In New York City since June 2nd, a group of 10 undocumented students continue to starve themselves outside of Sen. Chuck Schumer’s office, living off water and salt as a way to pressure him to pass the Dream Act as a standalone bill. Schumer, who sits on the Judiciary Committee and is Chairman of the Subcommittee on Immigration, Refugees, and Border Security, would prove to be an invaluable voice.
This past Sunday, the same organization, the Youth Leadership Council, held a vigil marking the 70th hour of the hunger strike (the number 70 holds special significance as it represents the more than 70,000 students who were brought over to the United States illegally by their parents as children and whose dreams have been deferred due to the lack of leadership in Congress).

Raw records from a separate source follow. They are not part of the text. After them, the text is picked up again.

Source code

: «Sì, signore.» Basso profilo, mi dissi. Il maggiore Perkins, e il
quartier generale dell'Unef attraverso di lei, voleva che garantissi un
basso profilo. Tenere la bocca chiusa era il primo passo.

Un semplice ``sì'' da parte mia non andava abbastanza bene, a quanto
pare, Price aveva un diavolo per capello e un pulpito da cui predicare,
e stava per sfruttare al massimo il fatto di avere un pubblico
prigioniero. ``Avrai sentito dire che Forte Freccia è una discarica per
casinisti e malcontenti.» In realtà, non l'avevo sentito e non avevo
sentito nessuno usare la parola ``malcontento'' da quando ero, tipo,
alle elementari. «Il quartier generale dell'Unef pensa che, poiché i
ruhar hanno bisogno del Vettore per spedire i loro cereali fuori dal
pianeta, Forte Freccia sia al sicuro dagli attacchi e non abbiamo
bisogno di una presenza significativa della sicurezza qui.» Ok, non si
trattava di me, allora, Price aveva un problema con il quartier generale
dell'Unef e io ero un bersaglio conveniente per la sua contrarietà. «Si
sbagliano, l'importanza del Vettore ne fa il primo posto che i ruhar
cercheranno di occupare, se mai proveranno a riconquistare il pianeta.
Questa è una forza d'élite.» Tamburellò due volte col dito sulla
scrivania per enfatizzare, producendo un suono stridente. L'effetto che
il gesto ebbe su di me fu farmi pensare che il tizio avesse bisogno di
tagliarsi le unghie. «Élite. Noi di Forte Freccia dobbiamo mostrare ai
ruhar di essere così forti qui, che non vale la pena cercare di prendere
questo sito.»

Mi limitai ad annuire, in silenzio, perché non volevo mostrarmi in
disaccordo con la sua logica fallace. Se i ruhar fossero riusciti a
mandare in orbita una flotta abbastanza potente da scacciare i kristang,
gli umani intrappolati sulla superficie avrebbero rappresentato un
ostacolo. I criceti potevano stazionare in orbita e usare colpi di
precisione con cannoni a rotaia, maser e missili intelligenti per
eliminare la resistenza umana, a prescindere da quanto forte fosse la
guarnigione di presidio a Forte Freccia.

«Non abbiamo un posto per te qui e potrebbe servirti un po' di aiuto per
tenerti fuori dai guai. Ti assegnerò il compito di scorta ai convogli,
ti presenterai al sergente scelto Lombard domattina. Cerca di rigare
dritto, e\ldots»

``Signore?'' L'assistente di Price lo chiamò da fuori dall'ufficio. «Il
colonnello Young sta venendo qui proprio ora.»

The NYC strikers are not alone. Around the country, students have escalated their protests, risking arrests and deportation. On May 17th, dressed in caps and gowns, Mohammad Abdollahi of Michigan, Yahaira Carrillo of Kansas, Tania Unzueta of Chicago, Raul Alcaraz of Arizona, and Lizbeth Mateo of California, held a sit-in at Sen. John McCain’s office. After being arrested on trespassing charges, they have since been released. They now face deportation proceedings and have been assigned a June 16th court date.
Earlier this year, Miami Dade Community College students Felipe Matos, Gaby Pacheco, Carlos Roa, and Juan Rodriguez embarked on the "Trail of Dreams," a five-month, 1500-mile walk from Miami to Washington, D.C. to push for the same cause. Their motto? "Education not deportation."